DATA SUPPLIED Block Start

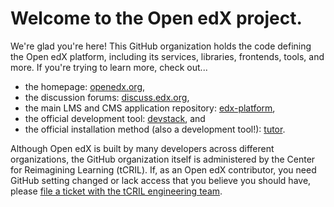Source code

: # Welcome to the Open edX project.

We're glad you're here!
This GitHub organization holds the code defining the Open edX platform,
including its services, libraries, frontends, tools, and more.
If you're trying to learn more, check out...

* the homepage: [openedx.org](https://openedx.org),
* the discussion forums: [discuss.edx.org](https://discuss.openedx.org/),
* the main LMS and CMS application repository: [edx-platform](https://github.com/edx/edx-platform),
* the official development tool: [devstack](https://github.com/edx/devstack), and
* the official installation method (also a development tool!): [tutor](https://docs.tutor.overhang.io/).

Although Open edX is built by many developers across different organizations,
the GitHub organization itself is administered by the Center for Reimagining Learning (tCRIL).
If, as an Open edX contributor,
you need GitHub setting changed or lack access that you believe you should have,
please [file a ticket with the tCRIL engineering team](https://github.com/openedx/tcril-engineering/issues/new/choose).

DATA SUPPLIED Block End

EXERCISE REQUIREMENTS: Except for the pictures, set down all of the records exactly.

EXERCISE SOLUTION:
Source code

: # Welcome to the Open edX project.

We're glad you're here!
This GitHub organization holds the code defining the Open edX platform,
including its services, libraries, frontends, tools, and more.
If you're trying to learn more, check out...

* the homepage: [openedx.org](https://openedx.org),
* the discussion forums: [discuss.edx.org](https://discuss.openedx.org/),
* the main LMS and CMS application repository: [edx-platform](https://github.com/edx/edx-platform),
* the official development tool: [devstack](https://github.com/edx/devstack), and
* the official installation method (also a development tool!): [tutor](https://docs.tutor.overhang.io/).

Although Open edX is built by many developers across different organizations,
the GitHub organization itself is administered by the Center for Reimagining Learning (tCRIL).
If, as an Open edX contributor,
you need GitHub setting changed or lack access that you believe you should have,
please [file a ticket with the tCRIL engineering team](https://github.com/openedx/tcril-engineering/issues/new/choose).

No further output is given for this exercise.